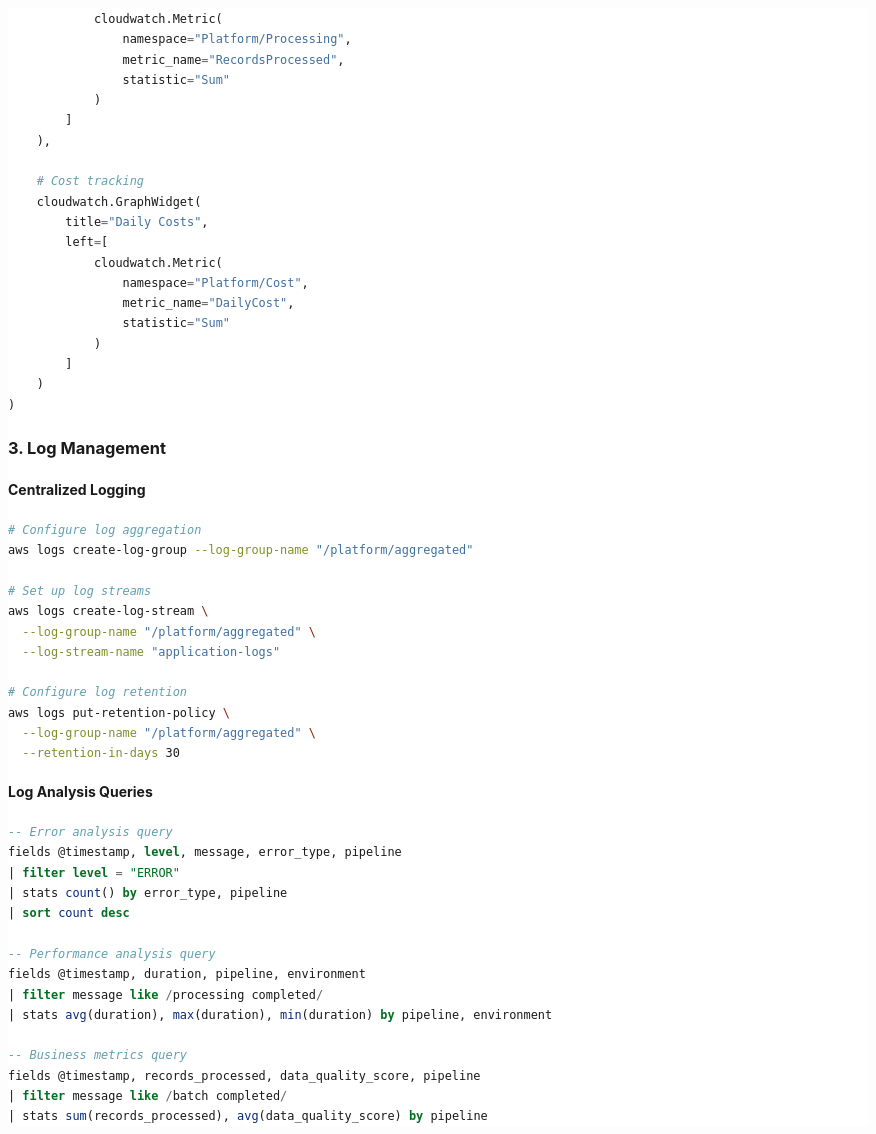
 ```python
            cloudwatch.Metric(
                namespace="Platform/Processing",
                metric_name="RecordsProcessed",
                statistic="Sum"
            )
        ]
    ),
    
    # Cost tracking
    cloudwatch.GraphWidget(
        title="Daily Costs",
        left=[
            cloudwatch.Metric(
                namespace="Platform/Cost",
                metric_name="DailyCost",
                statistic="Sum"
            )
        ]
    )
)
```

### 3. Log Management

#### Centralized Logging
```bash
# Configure log aggregation
aws logs create-log-group --log-group-name "/platform/aggregated"

# Set up log streams
aws logs create-log-stream \
  --log-group-name "/platform/aggregated" \
  --log-stream-name "application-logs"

# Configure log retention
aws logs put-retention-policy \
  --log-group-name "/platform/aggregated" \
  --retention-in-days 30
```

#### Log Analysis Queries
```sql
-- Error analysis query
fields @timestamp, level, message, error_type, pipeline
| filter level = "ERROR"
| stats count() by error_type, pipeline
| sort count desc

-- Performance analysis query
fields @timestamp, duration, pipeline, environment
| filter message like /processing completed/
| stats avg(duration), max(duration), min(duration) by pipeline, environment

-- Business metrics query
fields @timestamp, records_processed, data_quality_score, pipeline
| filter message like /batch completed/
| stats sum(records_processed), avg(data_quality_score) by pipeline
```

# What to do
Copy the listing above word for word. Do not include the pictures.

# Written solution
 ```python
            cloudwatch.Metric(
                namespace="Platform/Processing",
                metric_name="RecordsProcessed",
                statistic="Sum"
            )
        ]
    ),
    
    # Cost tracking
    cloudwatch.GraphWidget(
        title="Daily Costs",
        left=[
            cloudwatch.Metric(
                namespace="Platform/Cost",
                metric_name="DailyCost",
                statistic="Sum"
            )
        ]
    )
)
```

### 3. Log Management

#### Centralized Logging
```bash
# Configure log aggregation
aws logs create-log-group --log-group-name "/platform/aggregated"

# Set up log streams
aws logs create-log-stream \
  --log-group-name "/platform/aggregated" \
  --log-stream-name "application-logs"

# Configure log retention
aws logs put-retention-policy \
  --log-group-name "/platform/aggregated" \
  --retention-in-days 30
```

#### Log Analysis Queries
```sql
-- Error analysis query
fields @timestamp, level, message, error_type, pipeline
| filter level = "ERROR"
| stats count() by error_type, pipeline
| sort count desc

-- Performance analysis query
fields @timestamp, duration, pipeline, environment
| filter message like /processing completed/
| stats avg(duration), max(duration), min(duration) by pipeline, environment

-- Business metrics query
fields @timestamp, records_processed, data_quality_score, pipeline
| filter message like /batch completed/
| stats sum(records_processed), avg(data_quality_score) by pipeline
```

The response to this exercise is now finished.